Liver Transplantation Center, General Surgery, Huashan Hospital, Fudan University, Shanghai, China.
Institute of Organ Transplantation, Fudan University, Shanghai, China.
J Cancer Res Clin Oncol. 2024 Jun 19;150(6):311. doi: 10.1007/s00432-024-05849-5.
Metabolic reprogramming is an emerging hallmark that influences the tumour microenvironment (TME) by regulating the behavior of cancer cells and immune cells. The relationship between metabolism and immunity remains elusive. The purpose of this study was to explore the predictive value of immune- and metabolism-related genes in hepatocellular carcinoma (HCC) and their intricate interplay with TME.
We established the immune- and metabolism-related signature (IMRPS) based on the LIHC cohort from The Cancer Genome Atlas (TCGA) dataset. Kaplan-Meier analysis, receiver operating characteristic (ROC) curve analysis and Cox regression analysis confirmed the prognostic value of IMRPS. We investigated differences in immune cell infiltration, clinical features, and therapeutic response between risk groups. The quantitative real-time PCR (qPCR) was used to confirm the expression of signature genes. Immunohistochemical staining was performed to evaluate immune infiltration features in HCC tissue samples. We conducted cell experiments including gene knockout, cell counting kit-8 (CCK-8), and flow cytometry to explore the role of the IMRPS key gene UCK2 in HCC. RNA-seq was used to further investigate the potential underlying mechanism involved.

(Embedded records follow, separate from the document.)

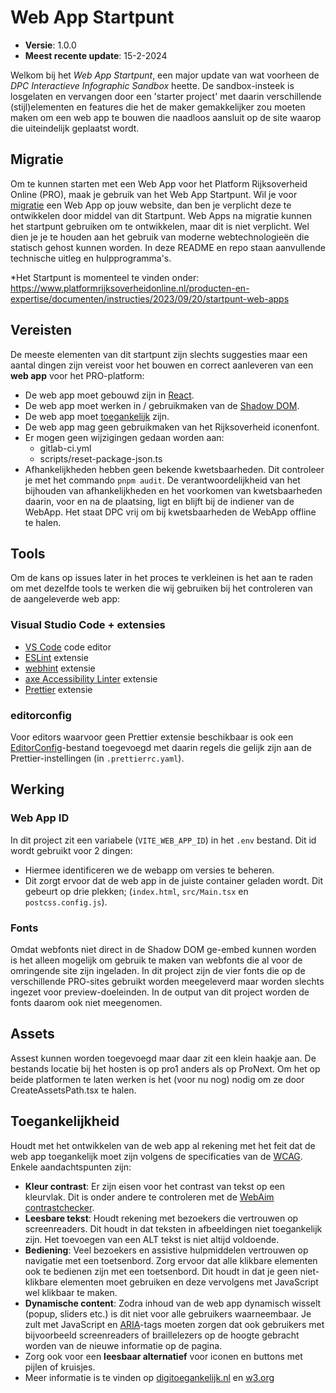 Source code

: # Web App Startpunt

-   **Versie**: 1.0.0
-   **Meest recente update**: 15-2-2024

Welkom bij het _Web App Startpunt_, een major update van wat voorheen de _DPC Interactieve Infographic Sandbox_ heette.
De sandbox-insteek is losgelaten en vervangen door een 'starter project' met daarin verschillende (stijl)elementen en features die het de maker gemakkelijker zou moeten maken om een web app te bouwen die naadloos aansluit op de site waarop die uiteindelijk geplaatst wordt.

## Migratie

Om te kunnen starten met een Web App voor het Platform Rijksoverheid Online (PRO), maak je gebruik van het Web App Startpunt.
Wil je voor [migratie](https://www.platformrijksoverheidonline.nl/actueel/weblog/weblogberichten/2023/platform-rijksoverheid-online-pro-gaat-verhuizen) een Web App op jouw website, dan ben je verplicht deze te ontwikkelen door middel van dit Startpunt.
Web Apps na migratie kunnen het startpunt gebruiken om te ontwikkelen, maar dit is niet verplicht. Wel dien je je te houden aan het gebruik van moderne webtechnologieën die statisch gehost kunnen worden. In deze README en repo staan aanvullende technische uitleg en hulpprogramma's.

\*Het Startpunt is momenteel te vinden onder: https://www.platformrijksoverheidonline.nl/producten-en-expertise/documenten/instructies/2023/09/20/startpunt-web-apps

## Vereisten

De meeste elementen van dit startpunt zijn slechts suggesties maar een aantal dingen zijn vereist voor het bouwen en correct aanleveren van een **web app** voor het PRO-platform:

-   De web app moet gebouwd zijn in [React](https://reactjs.org/).
-   De web app moet werken in / gebruikmaken van de [Shadow DOM](https://developer.mozilla.org/en-US/docs/Web/Web_Components/Using_shadow_DOM).
-   De web app moet [toegankelijk](https://www.digitoegankelijk.nl/uitleg-van-eisen) zijn.
-   De web app mag geen gebruikmaken van het Rijksoverheid iconenfont.
-   Er mogen geen wijzigingen gedaan worden aan:
    -   gitlab-ci.yml
    -   scripts/reset-package-json.ts
-   Afhankelijkheden hebben geen bekende kwetsbaarheden. Dit controleer je met het commando `pnpm audit`. De verantwoordelijkheid van het bijhouden van afhankelijkheden en het voorkomen van kwetsbaarheden daarin, voor en na de plaatsing, ligt en blijft bij de indiener van de WebApp. Het staat DPC vrij om bij kwetsbaarheden de WebApp offline te halen.

## Tools

Om de kans op issues later in het proces te verkleinen is het aan te raden om met dezelfde tools te werken die wij gebruiken bij het controleren van de aangeleverde web app:

### Visual Studio Code + extensies

-   [VS Code](https://code.visualstudio.com/) code editor
-   [ESLint](https://marketplace.visualstudio.com/items?itemName=dbaeumer.vscode-eslint) extensie
-   [webhint](https://marketplace.visualstudio.com/items?itemName=webhint.vscode-webhint) extensie
-   [axe Accessibility Linter](https://marketplace.visualstudio.com/items?itemName=deque-systems.vscode-axe-linter) extensie
-   [Prettier](https://marketplace.visualstudio.com/items?itemName=esbenp.prettier-vscode) extensie

### editorconfig

Voor editors waarvoor geen Prettier extensie beschikbaar is ook een [EditorConfig](https://editorconfig.org)-bestand toegevoegd met daarin regels die gelijk zijn aan de Prettier-instellingen (in `.prettierrc.yaml`).

## Werking

### Web App ID

In dit project zit een variabele (`VITE_WEB_APP_ID`) in het `.env` bestand. Dit id wordt gebruikt voor 2 dingen:

-   Hiermee identificeren we de webapp om versies te beheren.
-   Dit zorgt ervoor dat de web app in de juiste container geladen wordt. Dit gebeurt op drie plekken; (`index.html`, `src/Main.tsx` en `postcss.config.js`).

### Fonts

Omdat webfonts niet direct in de Shadow DOM ge-embed kunnen worden is het alleen mogelijk om gebruik te maken van webfonts die al voor de omringende site zijn ingeladen. In dit project zijn de vier fonts die op de verschillende PRO-sites gebruikt worden meegeleverd maar worden slechts ingezet voor preview-doeleinden. In de output van dit project worden de fonts daarom ook niet meegenomen.

## Assets
Assest kunnen worden toegevoegd maar daar zit een klein haakje aan. De bestands locatie bij het hosten is op pro1 anders als op ProNext. Om het op beide platformen te laten werken is het (voor nu nog) nodig om ze door CreateAssetsPath.tsx te halen. 

## Toegankelijkheid

Houdt met het ontwikkelen van de web app al rekening met het feit dat de web app toegankelijk moet zijn volgens de specificaties van de [WCAG](https://www.w3.org/TR/WCAG21/). Enkele aandachtspunten zijn:

-   **Kleur contrast**: Er zijn eisen voor het contrast van tekst op een kleurvlak. Dit is onder andere te controleren met de [WebAim contrastchecker](https://webaim.org/resources/contrastchecker/).
-   **Leesbare tekst**: Houdt rekening met bezoekers die vertrouwen op screenreaders. Dit houdt in dat teksten in afbeeldingen niet toegankelijk zijn. Het toevoegen van een ALT tekst is niet altijd voldoende.
-   **Bediening**: Veel bezoekers en assistive hulpmiddelen vertrouwen op navigatie met een toetsenbord. Zorg ervoor dat alle klikbare elementen ook te bedienen zijn met een toetsenbord. Dit houdt in dat je geen niet-klikbare elementen moet gebruiken en deze vervolgens met JavaScript wel klikbaar te maken.
-   **Dynamische content**: Zodra inhoud van de web app dynamisch wisselt (popup, sliders etc.) is dit niet voor alle gebruikers waarneembaar. Je zult met JavaScript en [ARIA](https://developer.mozilla.org/en-US/docs/Web/Accessibility/ARIA)-tags moeten zorgen dat ook gebruikers met bijvoorbeeld screenreaders of braillelezers op de hoogte gebracht worden van de nieuwe informatie op de pagina.
-   Zorg ook voor een **leesbaar alternatief** voor iconen en buttons met pijlen of kruisjes.
-   Meer informatie is te vinden op [digitoegankelijk.nl](https://www.digitoegankelijk.nl) en [w3.org](https://www.w3.org/TR/WCAG21/)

The IMRPS, composed of four genes, SMS, UCK2, PFKFB4 and MAPT, exhibited significant correlations with survival, immune cell infiltration, clinical features, immune checkpoints and therapeutic response. The IMRPS was shown to be an excellent predictor of HCC prognosis. It could stratify patients appropriately and characterize the TME accurately. The high-risk HCC group exhibited an immunosuppressive microenvironment with abundant M-like macrophage infiltration, which was confirmed by the immunohistochemistry results. The results of qPCR revealed that the expression of signature genes in 20 HCC tissues was significantly greater than that in adjacent normal tissues. After the key gene UCK2 was knocked out, the proliferation of the Huh7 cell line was significantly inhibited, and monocyte-derived macrophages polarized towards an M1-like phenotype in the coculture system. RNA-seq and GSEA suggested that the phenotypes were closely related to the negative regulation of growth and regulation of macrophage chemotaxis.
This study established a new IMRS for the accurate prediction of patient prognosis and the TME, which is also helpful for identifying new targets for the treatment of HCC.
代谢重编程是一个新兴的标志,通过调节癌细胞和免疫细胞的行为来影响肿瘤微环境(TME)。代谢与免疫之间的关系仍然难以捉摸。本研究旨在探讨肝癌(HCC)中免疫和代谢相关基因的预测价值及其与 TME 的复杂相互作用。
我们基于 TCGA 数据集的 LIHC 队列建立了免疫和代谢相关特征(IMRPS)。Kaplan-Meier 分析、接收者操作特征(ROC)曲线分析和 Cox 回归分析证实了 IMRPS 的预后价值。我们研究了风险组之间免疫细胞浸润、临床特征和治疗反应的差异。定量实时 PCR(qPCR)用于确认特征基因的表达。免疫组织化学染色用于评估 HCC 组织样本中的免疫浸润特征。我们进行了细胞实验,包括基因敲除、细胞计数试剂盒-8(CCK-8)和流式细胞术,以探讨 HCC 中 IMRPS 关键基因 UCK2 的作用。RNA-seq 用于进一步研究潜在的潜在机制。
由四个基因 SMS、UCK2、PFKFB4 和 MAPT 组成的 IMRPS 与生存、免疫细胞浸润、临床特征、免疫检查点和治疗反应显著相关。IMRPS 是 HCC 预后的极佳预测指标。它可以适当地对患者进行分层,并准确地描述 TME。高风险 HCC 组表现出免疫抑制的微环境,其中富含 M 样巨噬细胞浸润,免疫组织化学结果证实了这一点。qPCR 结果显示,20 例 HCC 组织中特征基因的表达明显高于相邻正常组织。关键基因 UCK2 敲除后,Huh7 细胞系的增殖明显受到抑制,在共培养系统中单核细胞衍生的巨噬细胞向 M1 样表型极化。RNA-seq 和 GSEA 表明表型与生长的负调节和巨噬细胞趋化性的调节密切相关。
本研究建立了一种新的免疫代谢风险评分(IMRS),用于准确预测患者预后和 TME,这也有助于确定 HCC 治疗的新靶点。